- [Activity] All records below should be repeated exactly, with the pictures left out.
======== Data provided ========
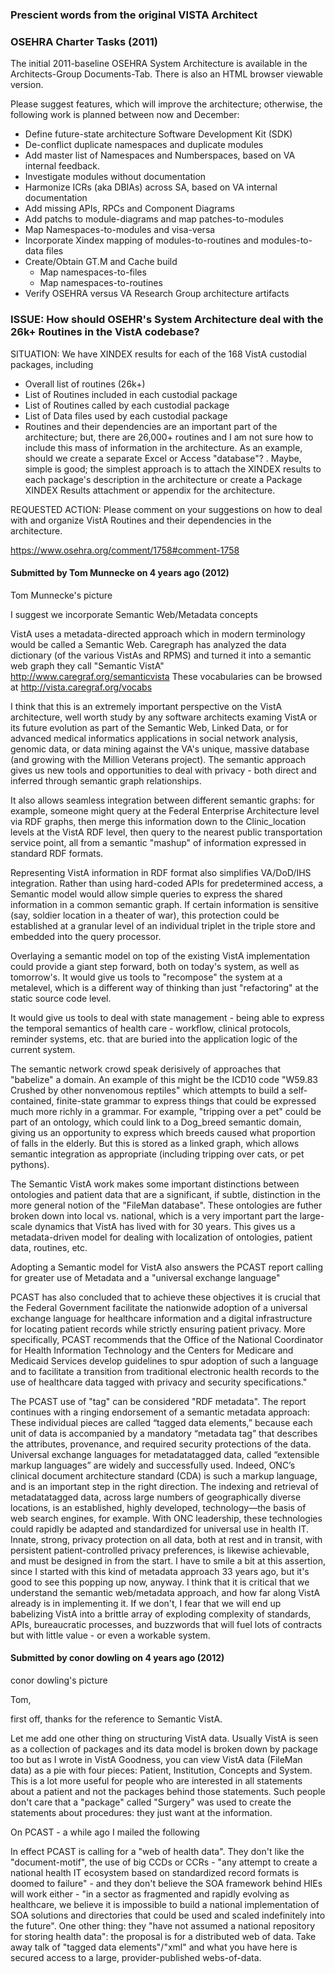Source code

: ### Prescient words from the original VISTA Architect



###  OSEHRA Charter Tasks (2011)

The initial 2011-baseline OSEHRA System Architecture is available in the Architects-Group Documents-Tab. There is also an HTML browser viewable version.

Please suggest features, which will improve the architecture; otherwise, the following work is planned between now and December:

* Define future-state architecture Software Development Kit (SDK)
* De-conflict duplicate namespaces and duplicate modules
* Add master list of Namespaces and Numberspaces, based on VA internal feedback.
* Investigate modules without documentation
* Harmonize ICRs (aka DBIAs) across SA, based on VA internal documentation
* Add missing APIs, RPCs and Component Diagrams
* Add patchs to module-diagrams and map patches-to-modules
* Map Namespaces-to-modules and visa-versa
* Incorporate Xindex mapping of modules-to-routines and modules-to-data files
* Create/Obtain GT.M and Cache build
  * Map namespaces-to-files
  * Map namespaces-to-routines
* Verify OSEHRA versus VA Research Group architecture artifacts


### ISSUE: How should OSEHR's System Architecture deal with the 26k+ Routines in the VistA codebase?

SITUATION: We have XINDEX results for each of the 168 VistA custodial packages, including
* Overall list of routines (26k+)
* List of Routines included in each custodial package
* List of Routines called by each custodial package
* List of Data files used by each custodial package
* Routines and their dependencies are an important part of the architecture; but, there are 26,000+ routines and I am not sure how to include this mass of information in the architecture. As an example, should we create a separate Excel or Access "database"? . Maybe, simple is good; the simplest approach is to attach the XINDEX results to each package's description in the architecture or create a Package XINDEX Results attachment or appendix for the architecture.

REQUESTED ACTION: Please comment on your suggestions on how to deal with and organize VistA Routines and their dependencies in the architecture.


https://www.osehra.org/comment/1758#comment-1758


#### Submitted by Tom Munnecke on 4 years ago (2012)

Tom Munnecke's picture

I suggest we incorporate Semantic Web/Metadata concepts


VistA uses a metadata-directed approach which in modern terminology would be called a Semantic Web.  Caregraph has analyzed the data dictionary (of the various VistAs and RPMS) and turned it into a semantic web graph they call "Semantic VistA" http://www.caregraf.org/semanticvista  These vocabularies can be browsed at http://vista.caregraf.org/vocabs

I think that this is an extremely important perspective on the VistA architecture, well worth study by any software architects examing VistA or its future evolution as part of the Semantic Web, Linked Data, or for advanced medical informatics applications in social network analysis, genomic data, or data mining against the VA's unique, massive database (and growing with the Million Veterans project).  The semantic approach gives us new tools and opportunities to deal with privacy - both direct and inferred through semantic graph relationships.

It also allows seamless integration between different semantic graphs: for example, someone might query at the Federal Enterprise Architecture level via RDF graphs, then merge this information down to the Clinic_location levels at the VistA RDF level, then query to the nearest public transportation service point, all from a semantic "mashup" of information expressed in standard RDF formats.

Representing VistA information in RDF format also simplifies VA/DoD/IHS integration.  Rather than using hard-coded APIs for predetermined access, a Semantic model would allow simple queries to express the shared information in a common semantic graph.  If certain information is sensitive (say, soldier location in a theater of war), this protection could be established at a granular level of an individual triplet in the triple store and embedded into the query processor.

Overlaying a semantic model on top of the existing VistA implementation could provide a giant step forward, both on today's system, as well as tomorrow's.  It would give us tools to "recompose" the system at a metalevel, which is a different way of thinking than just "refactoring" at the static source code level.  

It would give us tools to deal with state management - being able to express the temporal semantics of health care - workflow, clinical protocols, reminder systems, etc. that are buried into the application logic of the current system. 

The semantic network crowd speak derisively of approaches that "babelize" a domain.  An example of this might be the ICD10 code "W59.83 Crushed by other nonvenomous reptiles" which attempts to build a self-contained, finite-state grammar to express things that could be expressed much more richly in a grammar.  For example, "tripping over a pet" could be part of an ontology, which could link to a Dog_breed semantic domain, giving us an opportunity to express which breeds caused what proportion of falls in the elderly.  But this is stored as a linked graph, which allows semantic integration as appropriate (including tripping over cats, or pet pythons).

The Semantic VistA work makes some important distinctions between ontologies and patient data that are a significant, if subtle, distinction in the more general notion of the "FileMan database".  These ontologies are futher broken down into local vs. national, which is a very important part the large-scale dynamics that VistA has lived with for 30 years. This gives us a metadata-driven model for dealing with localization of ontologies, patient data, routines, etc.

Adopting a Semantic model for VistA also answers the PCAST report calling for greater use of Metadata and a "universal exchange language"

 

PCAST has also concluded that to achieve these objectives it is crucial that the Federal Government facilitate the nationwide adoption of a universal exchange language for healthcare information and a digital infrastructure for locating patient records while strictly ensuring patient privacy. More specifically, PCAST recommends that the Office of the National Coordinator for Health Information Technology and the Centers for Medicare and Medicaid Services develop guidelines to spur adoption of such a language and to facilitate a transition from traditional electronic health records to the use of healthcare data tagged with privacy and security specifications."

The PCAST use of "tag" can be considered "RDF metadata".  The report continues with a ringing endorsement of a semantic metadata approach:
These individual pieces are called “tagged data elements,” because each unit of data is accompanied by a mandatory “meta­data tag” that describes the attributes, provenance, and required security protections of the data. Universal exchange languages for metadata­tagged data, called “extensible markup languages” are widely and successfully used. Indeed, ONC’s clinical document architecture standard (CDA) is such a markup language, and is an important step in the right direction. The indexing and retrieval of metadata­tagged data, across large numbers of geographically diverse locations, is an established, highly developed, technology—the basis of web search engines, for example. With ONC leadership, these technologies could rapidly be adapted and standardized for universal use in health IT. Innate, strong, privacy protection on all data, both at rest and in transit, with persistent patient­-controlled privacy preferences, is likewise achievable, and must be designed in from the start.
I have to smile a bit at this assertion, since I started with this kind of metadata approach 33 years ago, but it's good to see this popping up now, anyway. I think that it is critical that we understand the semantic web/metadata approach, and how far along VistA already is in implementing it.  If we don't, I fear that we will end up babelizing VistA into a brittle array of exploding complexity of standards, APIs, bureaucratic processes, and buzzwords that will fuel lots of contracts but with little value - or even a workable system.

 

#### Submitted by conor dowling on 4 years ago (2012)

conor dowling's picture

Tom,

first off, thanks for the reference to Semantic VistA.

Let me add one other thing on structuring VistA data. Usually VistA is seen as a collection of packages and its data model is broken down by package too but as I wrote in VistA Goodness, you can view VistA data (FileMan data) as a pie with four pieces: Patient, Institution, Concepts and System. This is a lot more useful for people who are interested in all statements about a patient and not the packages behind those statements. Such people don't care that a "package" called "Surgery" was used to create the statements about procedures: they just want at the information.  

On PCAST - a while ago I mailed the following

In effect PCAST is calling for a "web of health data". They don't like the "document-motif", the use of big CCDs or CCRs - "any attempt to create a national health IT ecosystem based on standardized record formats is doomed to failure" - and they don't believe the SOA framework behind HIEs will work either - "in a sector as fragmented and rapidly evolving as healthcare, we believe it is impossible to build a national implementation of SOA solutions and directories that could be used and scaled indefinitely into the future". One other thing: they "have not assumed a national repository for storing health data": the proposal  is for a distributed web of data. Take away talk of "tagged data elements"/"xml" and what you have here is secured access to a large, provider-published webs-of-data.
========
- [Worked solution]
Source code

: ### Prescient words from the original VISTA Architect



###  OSEHRA Charter Tasks (2011)

The initial 2011-baseline OSEHRA System Architecture is available in the Architects-Group Documents-Tab. There is also an HTML browser viewable version.

Please suggest features, which will improve the architecture; otherwise, the following work is planned between now and December:

* Define future-state architecture Software Development Kit (SDK)
* De-conflict duplicate namespaces and duplicate modules
* Add master list of Namespaces and Numberspaces, based on VA internal feedback.
* Investigate modules without documentation
* Harmonize ICRs (aka DBIAs) across SA, based on VA internal documentation
* Add missing APIs, RPCs and Component Diagrams
* Add patchs to module-diagrams and map patches-to-modules
* Map Namespaces-to-modules and visa-versa
* Incorporate Xindex mapping of modules-to-routines and modules-to-data files
* Create/Obtain GT.M and Cache build
  * Map namespaces-to-files
  * Map namespaces-to-routines
* Verify OSEHRA versus VA Research Group architecture artifacts


### ISSUE: How should OSEHR's System Architecture deal with the 26k+ Routines in the VistA codebase?

SITUATION: We have XINDEX results for each of the 168 VistA custodial packages, including
* Overall list of routines (26k+)
* List of Routines included in each custodial package
* List of Routines called by each custodial package
* List of Data files used by each custodial package
* Routines and their dependencies are an important part of the architecture; but, there are 26,000+ routines and I am not sure how to include this mass of information in the architecture. As an example, should we create a separate Excel or Access "database"? . Maybe, simple is good; the simplest approach is to attach the XINDEX results to each package's description in the architecture or create a Package XINDEX Results attachment or appendix for the architecture.

REQUESTED ACTION: Please comment on your suggestions on how to deal with and organize VistA Routines and their dependencies in the architecture.


https://www.osehra.org/comment/1758#comment-1758


#### Submitted by Tom Munnecke on 4 years ago (2012)

Tom Munnecke's picture

I suggest we incorporate Semantic Web/Metadata concepts


VistA uses a metadata-directed approach which in modern terminology would be called a Semantic Web.  Caregraph has analyzed the data dictionary (of the various VistAs and RPMS) and turned it into a semantic web graph they call "Semantic VistA" http://www.caregraf.org/semanticvista  These vocabularies can be browsed at http://vista.caregraf.org/vocabs

I think that this is an extremely important perspective on the VistA architecture, well worth study by any software architects examing VistA or its future evolution as part of the Semantic Web, Linked Data, or for advanced medical informatics applications in social network analysis, genomic data, or data mining against the VA's unique, massive database (and growing with the Million Veterans project).  The semantic approach gives us new tools and opportunities to deal with privacy - both direct and inferred through semantic graph relationships.

It also allows seamless integration between different semantic graphs: for example, someone might query at the Federal Enterprise Architecture level via RDF graphs, then merge this information down to the Clinic_location levels at the VistA RDF level, then query to the nearest public transportation service point, all from a semantic "mashup" of information expressed in standard RDF formats.

Representing VistA information in RDF format also simplifies VA/DoD/IHS integration.  Rather than using hard-coded APIs for predetermined access, a Semantic model would allow simple queries to express the shared information in a common semantic graph.  If certain information is sensitive (say, soldier location in a theater of war), this protection could be established at a granular level of an individual triplet in the triple store and embedded into the query processor.

Overlaying a semantic model on top of the existing VistA implementation could provide a giant step forward, both on today's system, as well as tomorrow's.  It would give us tools to "recompose" the system at a metalevel, which is a different way of thinking than just "refactoring" at the static source code level.  

It would give us tools to deal with state management - being able to express the temporal semantics of health care - workflow, clinical protocols, reminder systems, etc. that are buried into the application logic of the current system. 

The semantic network crowd speak derisively of approaches that "babelize" a domain.  An example of this might be the ICD10 code "W59.83 Crushed by other nonvenomous reptiles" which attempts to build a self-contained, finite-state grammar to express things that could be expressed much more richly in a grammar.  For example, "tripping over a pet" could be part of an ontology, which could link to a Dog_breed semantic domain, giving us an opportunity to express which breeds caused what proportion of falls in the elderly.  But this is stored as a linked graph, which allows semantic integration as appropriate (including tripping over cats, or pet pythons).

The Semantic VistA work makes some important distinctions between ontologies and patient data that are a significant, if subtle, distinction in the more general notion of the "FileMan database".  These ontologies are futher broken down into local vs. national, which is a very important part the large-scale dynamics that VistA has lived with for 30 years. This gives us a metadata-driven model for dealing with localization of ontologies, patient data, routines, etc.

Adopting a Semantic model for VistA also answers the PCAST report calling for greater use of Metadata and a "universal exchange language"

 

PCAST has also concluded that to achieve these objectives it is crucial that the Federal Government facilitate the nationwide adoption of a universal exchange language for healthcare information and a digital infrastructure for locating patient records while strictly ensuring patient privacy. More specifically, PCAST recommends that the Office of the National Coordinator for Health Information Technology and the Centers for Medicare and Medicaid Services develop guidelines to spur adoption of such a language and to facilitate a transition from traditional electronic health records to the use of healthcare data tagged with privacy and security specifications."

The PCAST use of "tag" can be considered "RDF metadata".  The report continues with a ringing endorsement of a semantic metadata approach:
These individual pieces are called “tagged data elements,” because each unit of data is accompanied by a mandatory “meta­data tag” that describes the attributes, provenance, and required security protections of the data. Universal exchange languages for metadata­tagged data, called “extensible markup languages” are widely and successfully used. Indeed, ONC’s clinical document architecture standard (CDA) is such a markup language, and is an important step in the right direction. The indexing and retrieval of metadata­tagged data, across large numbers of geographically diverse locations, is an established, highly developed, technology—the basis of web search engines, for example. With ONC leadership, these technologies could rapidly be adapted and standardized for universal use in health IT. Innate, strong, privacy protection on all data, both at rest and in transit, with persistent patient­-controlled privacy preferences, is likewise achievable, and must be designed in from the start.
I have to smile a bit at this assertion, since I started with this kind of metadata approach 33 years ago, but it's good to see this popping up now, anyway. I think that it is critical that we understand the semantic web/metadata approach, and how far along VistA already is in implementing it.  If we don't, I fear that we will end up babelizing VistA into a brittle array of exploding complexity of standards, APIs, bureaucratic processes, and buzzwords that will fuel lots of contracts but with little value - or even a workable system.

 

#### Submitted by conor dowling on 4 years ago (2012)

conor dowling's picture

Tom,

first off, thanks for the reference to Semantic VistA.

Let me add one other thing on structuring VistA data. Usually VistA is seen as a collection of packages and its data model is broken down by package too but as I wrote in VistA Goodness, you can view VistA data (FileMan data) as a pie with four pieces: Patient, Institution, Concepts and System. This is a lot more useful for people who are interested in all statements about a patient and not the packages behind those statements. Such people don't care that a "package" called "Surgery" was used to create the statements about procedures: they just want at the information.  

On PCAST - a while ago I mailed the following

In effect PCAST is calling for a "web of health data". They don't like the "document-motif", the use of big CCDs or CCRs - "any attempt to create a national health IT ecosystem based on standardized record formats is doomed to failure" - and they don't believe the SOA framework behind HIEs will work either - "in a sector as fragmented and rapidly evolving as healthcare, we believe it is impossible to build a national implementation of SOA solutions and directories that could be used and scaled indefinitely into the future". One other thing: they "have not assumed a national repository for storing health data": the proposal  is for a distributed web of data. Take away talk of "tagged data elements"/"xml" and what you have here is secured access to a large, provider-published webs-of-data.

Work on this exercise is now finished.